WHAT YOU NEED TO DO
A single number is needed: how many lines of the data below contain "them".

********************

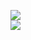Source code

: [![](https://img.shields.io/badge/Made%20With-Github%20Spray-lightgrey.svg?style=for-the-badge&logo=github)](https://github.com/Annihil/github-spray#6038)  
[![](https://i.imgur.com/2DrTn0Z.gif)](https://github.com/Annihil/github-spray)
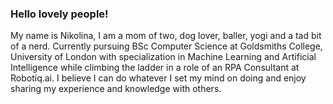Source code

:### Hello lovely people! 
My name is Nikolina, I am a mom of two, dog lover, baller, yogi and a tad bit of a nerd.
Currently pursuing BSc Computer Science at Goldsmiths College, University of London with specialization in Machine Learning and Artificial Intelligence while climbing the ladder in a role of an RPA Consultant at Robotiq.ai.
I believe I can do whatever I set my mind on doing and enjoy sharing my experience and knowledge with others.



<!--
**ndoksanovic/ndoksanovic** is a ✨ _special_ ✨ repository because its `README.md` (this file) appears on your GitHub profile.

Here are some ideas to get you started:

- 🔭 I’m currently working on ...
- 🌱 I’m currently learning ...
- 👯 I’m looking to collaborate on ...
- 🤔 I’m looking for help with ...
- 💬 Ask me about ...
- 📫 How to reach me: ...
- 😄 Pronouns: ...
- ⚡ Fun fact: ...
-->

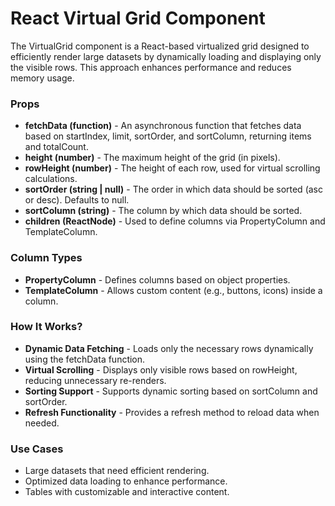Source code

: # React Virtual Grid Component
The VirtualGrid component is a React-based virtualized grid designed to efficiently render large datasets by dynamically loading and displaying only the visible rows. This approach enhances performance and reduces memory usage.

### Props
- **fetchData (function)** - An asynchronous function that fetches data based on startIndex, limit, sortOrder, and sortColumn, returning items and totalCount.
- **height (number)** - The maximum height of the grid (in pixels).
- **rowHeight (number)** - The height of each row, used for virtual scrolling calculations.
- **sortOrder (string | null)** - The order in which data should be sorted (asc or desc). Defaults to null.
- **sortColumn (string)** - The column by which data should be sorted.
- **children (ReactNode)** - Used to define columns via PropertyColumn and TemplateColumn.

### Column Types
- **PropertyColumn** - Defines columns based on object properties.
- **TemplateColumn** - Allows custom content (e.g., buttons, icons) inside a column.


### How It Works?
- **Dynamic Data Fetching** - Loads only the necessary rows dynamically using the fetchData function.
- **Virtual Scrolling** - Displays only visible rows based on rowHeight, reducing unnecessary re-renders.
- **Sorting Support** - Supports dynamic sorting based on sortColumn and sortOrder.
- **Refresh Functionality** - Provides a refresh method to reload data when needed.

### Use Cases
- Large datasets that need efficient rendering.
- Optimized data loading to enhance performance.
- Tables with customizable and interactive content.
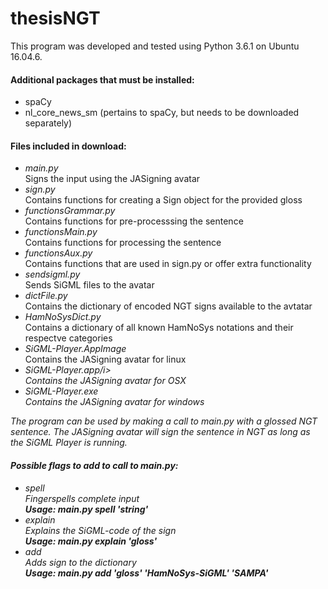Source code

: # thesisNGT
This program was developed and tested using Python 3.6.1 on Ubuntu 16.04.6.
#### Additional packages that must be installed:
 <ul>
  <li>spaCy</li>
  <li>nl_core_news_sm (pertains to spaCy, but needs to be downloaded separately)</li>
</ul>

#### Files included in download:
<ul>
<li><i>main.py</i><br>Signs the input using the JASigning avatar<br></li>
<li><i>sign.py</i><br>Contains functions for creating a Sign object for the provided gloss<br></li>
<li><i>functionsGrammar.py</i><br>Contains functions for pre-processsing the sentence<br></li>
<li><i>functionsMain.py</i><br>Contains functions for processing the sentence<br></li>
<li><i>functionsAux.py</i><br>Contains functions that are used in sign.py or offer extra functionality<br></li>
<li><i>sendsigml.py</i><br>Sends SiGML files to the avatar<br></li>
<li><i>dictFile.py</i><br>Contains the dictionary of encoded NGT signs available to the avtatar<br></li>
<li><i>HamNoSysDict.py</i><br>Contains a dictionary of all known HamNoSys notations and their respectve categories<br></li>
<li><i>SiGML-Player.AppImage</i><br>Contains the JASigning avatar for linux<br></li>
<li><i>SiGML-Player.app/i><br>Contains the JASigning avatar for OSX<br></li>
<li><i>SiGML-Player.exe</i><br>Contains the JASigning avatar for windows<br></li>
</ul>

The program can be used by making a call to main.py with a glossed NGT sentence. The JASigning avatar will sign the sentence in NGT
as long as the SiGML Player is running.
#### Possible flags to add to call to main.py:
<ul>
<li><i>spell</i><br>Fingerspells complete input<br><b>Usage: main.py spell 'string'</b></li>
<li><i>explain</i><br>Explains the SiGML-code of the sign<br><b>Usage: main.py explain 'gloss'</b></li>
<li><i>add</i><br>Adds sign to the dictionary<br><b>Usage: main.py add 'gloss' 'HamNoSys-SiGML' 'SAMPA'</b></li>
</ul>
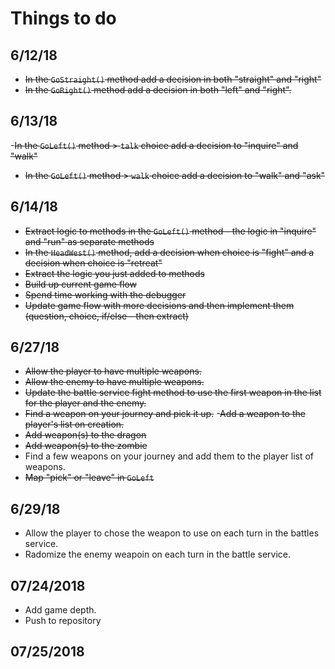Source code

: # Things to do
## 6/12/18
- ~~In the `GoStraight()` method add a decision in both "straight" and "right"~~
- ~~In the `GoRight()` method add a decision in both "left" and "right".~~

## 6/13/18 
-~~In the `GoLeft()` method  > `talk` choice add a decision to "inquire" and "walk"~~
- ~~In the `GoLeft()` method  > `walk` choice add a decision to "walk" and "ask"~~

## 6/14/18
- ~~Extract logic to methods in the `GoLeft()` method - the logic in "inquire" and "run" as separate methods~~
- ~~In the `HeadWest()` method, add a decision when choice is "fight" and a decision when choice is "retreat"~~
- ~~Extract the logic you just added to methods~~
- ~~Build up current game flow~~
- ~~Spend time working with the debugger~~
- ~~Update game flow with more decisions and then implement them (question, choice, if/else - then extract)~~

## 6/27/18
- ~~Allow the player to have multiple weapons.~~
- ~~Allow the enemy to have multiple weapons.~~
- ~~Update the battle service fight method to use the first weapon in the list for the player and the enemy.~~
- ~~Find a weapon on your journey and pick it up.~~
-~~Add a weapon to the player's list on creation.~~
- ~~Add weapon(s) to the dragon~~
- ~~Add weapon(s) to the zombie~~
- Find a few weapons on your journey and add them to the player list of weapons.
- ~~Map "pick" or "leave" in `GoLeft`~~

## 6/29/18
- Allow the player to chose the weapon to use on each turn in the battles service.
- Radomize the enemy weapoin on each turn in the battle service.


## 07/24/2018
- Add game depth.
- Push to repository



## 07/25/2018




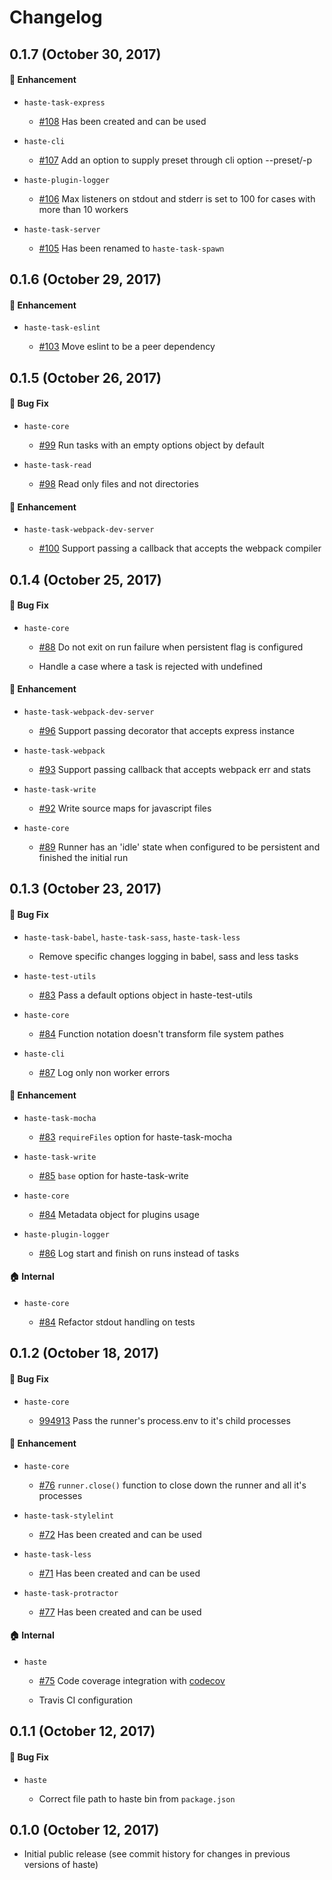 # Changelog

## 0.1.7 (October 30, 2017)

#### :nail_care: Enhancement

* `haste-task-express`

  * [#108](https://github.com/wix/haste/pull/108) Has been created and can be used

* `haste-cli`

  * [#107](https://github.com/wix/haste/pull/107) Add an option to supply preset through cli option --preset/-p

* `haste-plugin-logger`

  * [#106](https://github.com/wix/haste/pull/106) Max listeners on stdout and stderr is set to 100 for cases with more than 10 workers

* `haste-task-server`

  * [#105](https://github.com/wix/haste/pull/105) Has been renamed to `haste-task-spawn`

## 0.1.6 (October 29, 2017)

#### :nail_care: Enhancement

* `haste-task-eslint`

  * [#103](https://github.com/wix/haste/pull/103) Move eslint to be a peer dependency

## 0.1.5 (October 26, 2017)

#### :bug: Bug Fix

* `haste-core`

  * [#99](https://github.com/wix/haste/pull/99) Run tasks with an empty options object by default

* `haste-task-read`

  * [#98](https://github.com/wix/haste/pull/98) Read only files and not directories

#### :nail_care: Enhancement

* `haste-task-webpack-dev-server`

  * [#100](https://github.com/wix/haste/pull/100) Support passing a callback that accepts the webpack compiler

## 0.1.4 (October 25, 2017)

#### :bug: Bug Fix

* `haste-core`

  * [#88](https://github.com/wix/haste/pull/88) Do not exit on run failure when persistent flag is configured

  * Handle a case where a task is rejected with undefined

#### :nail_care: Enhancement

* `haste-task-webpack-dev-server`

  * [#96](https://github.com/wix/haste/pull/96) Support passing decorator that accepts express instance

* `haste-task-webpack`

  * [#93](https://github.com/wix/haste/pull/93) Support passing callback that accepts webpack err and stats

* `haste-task-write`

  * [#92](https://github.com/wix/haste/pull/92) Write source maps for javascript files

* `haste-core`

  * [#89](https://github.com/wix/haste/pull/89) Runner has an 'idle' state when configured to be persistent and finished the initial run

## 0.1.3 (October 23, 2017)

#### :bug: Bug Fix

* `haste-task-babel`, `haste-task-sass`, `haste-task-less`

  * Remove specific changes logging in babel, sass and less tasks

* `haste-test-utils`

  * [#83](https://github.com/wix/haste/pull/83) Pass a default options object in haste-test-utils

* `haste-core`

  * [#84](https://github.com/wix/haste/pull/84) Function notation doesn't transform file system pathes

* `haste-cli`

  * [#87](https://github.com/wix/haste/pull/87) Log only non worker errors

#### :nail_care: Enhancement

* `haste-task-mocha`

  * [#83](https://github.com/wix/haste/pull/83) `requireFiles` option for haste-task-mocha

* `haste-task-write`

  * [#85](https://github.com/wix/haste/pull/85) `base` option for haste-task-write

* `haste-core`

  * [#84](https://github.com/wix/haste/pull/84) Metadata object for plugins usage

* `haste-plugin-logger`

  * [#86](https://github.com/wix/haste/pull/86) Log start and finish on runs instead of tasks

#### :house: Internal

* `haste-core`

  * [#84](https://github.com/wix/haste/pull/84) Refactor stdout handling on tests

## 0.1.2 (October 18, 2017)

#### :bug: Bug Fix

* `haste-core`

  * [994913](https://github.com/wix/haste/commit/99491386b503cf2a64ed0904e889c81dcba0698f) Pass the runner's process.env to it's child processes

#### :nail_care: Enhancement

* `haste-core`

  * [#76](https://github.com/wix/haste/pull/76) `runner.close()` function to close down the runner and all it's processes

* `haste-task-stylelint`

  * [#72](https://github.com/wix/haste/pull/72) Has been created and can be used

* `haste-task-less`

  * [#71](https://github.com/wix/haste/pull/71) Has been created and can be used

* `haste-task-protractor`

  * [#77](https://github.com/wix/haste/pull/77) Has been created and can be used

#### :house: Internal

* `haste`

  * [#75](https://github.com/wix/haste/pull/75) Code coverage integration with [codecov](https://codecov.io/)

  * Travis CI configuration

## 0.1.1 (October 12, 2017)

#### :bug: Bug Fix

* `haste`

  * Correct file path to haste bin from `package.json`

## 0.1.0 (October 12, 2017)

  * Initial public release (see commit history for changes in previous versions of haste)
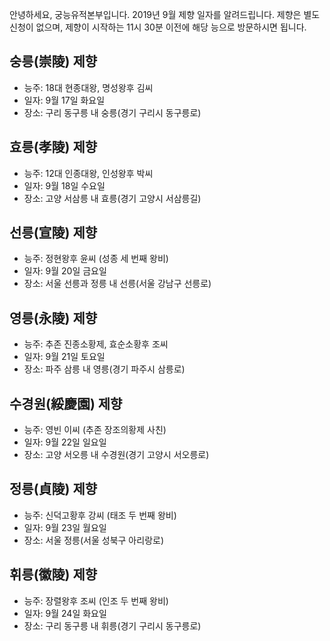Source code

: 안녕하세요, 궁능유적본부입니다. 2019년 9월 제향 일자를 알려드립니다. 제향은 별도 신청이 없으며, 제향이 시작하는 11시 30분 이전에 해당 능으로 방문하시면 됩니다.

## 숭릉(崇陵) 제향
- 능주: 18대 현종대왕, 명성왕후 김씨
- 일자: 9월 17일 화요일
- 장소: 구리 동구릉 내 숭릉(경기 구리시 동구릉로)

## 효릉(孝陵) 제향
- 능주: 12대 인종대왕, 인성왕후 박씨
- 일자: 9월 18일 수요일
- 장소: 고양 서삼릉 내 효릉(경기 고양시 서삼릉길)

## 선릉(宣陵) 제향
- 능주: 정현왕후 윤씨 (성종 세 번째 왕비)
- 일자: 9월 20일 금요일
- 장소: 서울 선릉과 정릉 내 선릉(서울 강남구 선릉로)

## 영릉(永陵) 제향
- 능주: 추존 진종소황제, 효순소황후 조씨
- 일자: 9월 21일 토요일
- 장소: 파주 삼릉 내 영릉(경기 파주시 삼릉로)

## 수경원(綏慶園) 제향
- 능주: 영빈 이씨 (추존 장조의황제 사친)
- 일자: 9월 22일 일요일
- 장소: 고양 서오릉 내 수경원(경기 고양시 서오릉로)

## 정릉(貞陵) 제향
- 능주: 신덕고황후 강씨 (태조 두 번째 왕비)
- 일자: 9월 23일 월요일
- 장소: 서울 정릉(서울 성북구 아리랑로)

## 휘릉(徽陵) 제향
- 능주: 장렬왕후 조씨 (인조 두 번째 왕비)
- 일자: 9월 24일 화요일
- 장소: 구리 동구릉 내 휘릉(경기 구리시 동구릉로)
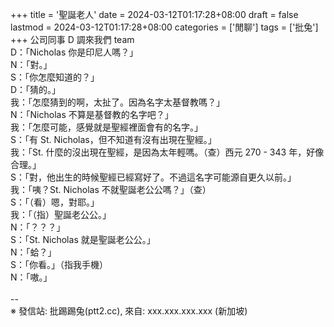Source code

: +++
title = '聖誕老人'
date = 2024-03-12T01:17:28+08:00
draft = false
lastmod = 2024-03-12T01:17:28+08:00
categories = ['閒聊']
tags = ['批兔']
+++
公司同事 D 調來我們 team<br>
 D：「Nicholas 你是印尼人嗎？」<br>
 N：「對。」<br>
 S：「你怎麼知道的？」<br>
 D：「猜的。」<br>
我：「怎麼猜到的啊，太扯了。因為名字太基督教嗎？」<br>
 N：「Nicholas 不算是基督教的名字吧？」<br>
我：「怎麼可能，感覺就是聖經裡面會有的名字。」<br>
 S：「有 St. Nicholas，但不知道有沒有出現在聖經。」<br>
我：「St. 什麼的沒出現在聖經，是因為太年輕嗎。（查）西元 270 - 343 年，好像合理。」<br>
 S：「對，他出生的時候聖經已經寫好了。不過這名字可能源自更久以前。」<br>
我：「咦？St. Nicholas 不就聖誕老公公嗎？」（查）<br>
 S：「（看）嗯，對耶。」<br>
我：「（指）聖誕老公公。」<br>
 N：「？？？」<br>
 S：「St. Nicholas 就是聖誕老公公。」<br>
 N：「蛤？」<br>
 S：「你看。」（指我手機）<br>
 N：「嗷。」<br>
<br>
--<br>
※ 發信站: 批踢踢兔(ptt2.cc), 來自: xxx.xxx.xxx.xxx (新加坡)<br>
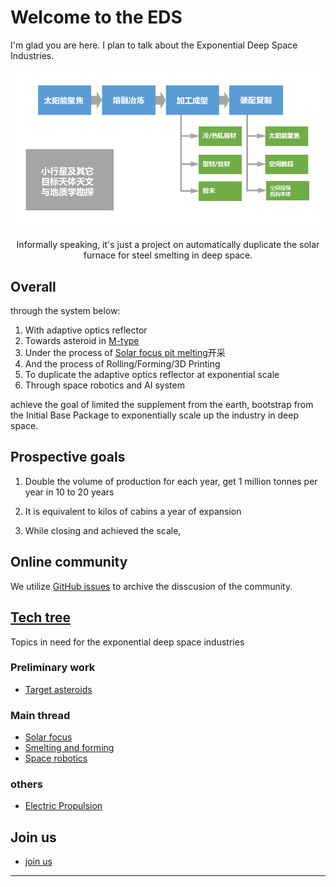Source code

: # Welcome to the EDS

I'm glad you are here. I plan to talk about the Exponential Deep Space Industries.

[![diagram of the proposed exponential deep space industries](/assets/imgs/eds-diagram.png)](tech-tree.md)

<!-- <center>非正式的说，就是个深空自动化造太阳灶炼钢的</center> -->

<center>Informally speaking, it's just a project on automatically duplicate the solar furnace for steel smelting in deep space.</center>

## Overall
<!-- /General Principles -->

through the system below:

1. With adaptive optics reflector
2. Towards asteroid in [M-type](topics/target-asteroids.md)
3. Under the process of [Solar focus pit melting](topics/solar-focus.md)开采
4. And the process of Rolling/Forming/3D Printing
5. To duplicate the adaptive optics reflector at exponential scale
6. Through space robotics and AI system

achieve the goal of limited the supplement from the earth, bootstrap from the Initial Base Package to exponentially scale up the industry in deep space.
<!-- 达到尽量少依靠地球组件材料供应，通过初始基地包实现bootstrap可自复制大规模指数扩张深空工业的目的。 -->

## Prospective goals
<!-- 可展望的目标： -->

1. Double the volume of production for each year, get 1 million tonnes per year in 10 to 20 years
<!-- 每年翻倍，十到二十年达到百万吨级年产能的工业规模 -->
2. It is equivalent to kilos of cabins a year of expansion
<!-- 以上等效年上万间舱段的基地扩张产能 -->
3. While closing and achieved the scale, 
<!-- 接近和达到这个规模后进行更多的（可人类参与）在轨科学与工业研究，实现进一步的纯粹科学与提高组件在轨生产率目的（包括空间农业） -->

## Online community
<!-- 在线会议 -->

We utilize [GitHub issues](https://github.com/ExponentialDeepSpace/exponentialdeepspace.github.io/issues) to archive the disscusion of the community.
<!-- * 指数增长自复制深空工业[第一次会议](meeting-notes/2018-09.md) -->


<!-- ### 可能的会议议程

- [ ] 1. 所需科技树
- [ ] 2. 可行性论证
- [ ] 3. 其他潜在方案
- [ ] 4. 涉及相关学科及物色参与者
- [ ] 5. 下一次会议形式 -->

## [Tech tree](tech-tree.html)

Topics in need for the exponential deep space industries

### Preliminary work

* [Target asteroids](topics/target-asteroids.md)

### Main thread

* [Solar focus](topics/solar-focus.md)
* [Smelting and forming](topics/smelting-and-forming.md)
* [Space robotics](topics/space-robotics.md)

### others

* [Electric Propulsion](topics/electric-propulsion.md)

<!-- ## 参考资源 -->


## Join us

* [join us](join-us.md)

---
<!-- [感谢协作单位星际移民局大力支持](https://github.com/InterImm/roundTable/issues/4) -->

<script async src="//busuanzi.ibruce.info/busuanzi/2.3/busuanzi.pure.mini.js"></script>

<!-- <span id="busuanzi_container_site_pv">本站总访问量<span id="busuanzi_value_site_pv"></span>次</span> -->

<!-- ## Let me know several or a few

* one
* two
* ..

is this really what i'm looking for?

## How this happened?

* automatic jekyll? -->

********************

ANSWER BOX
2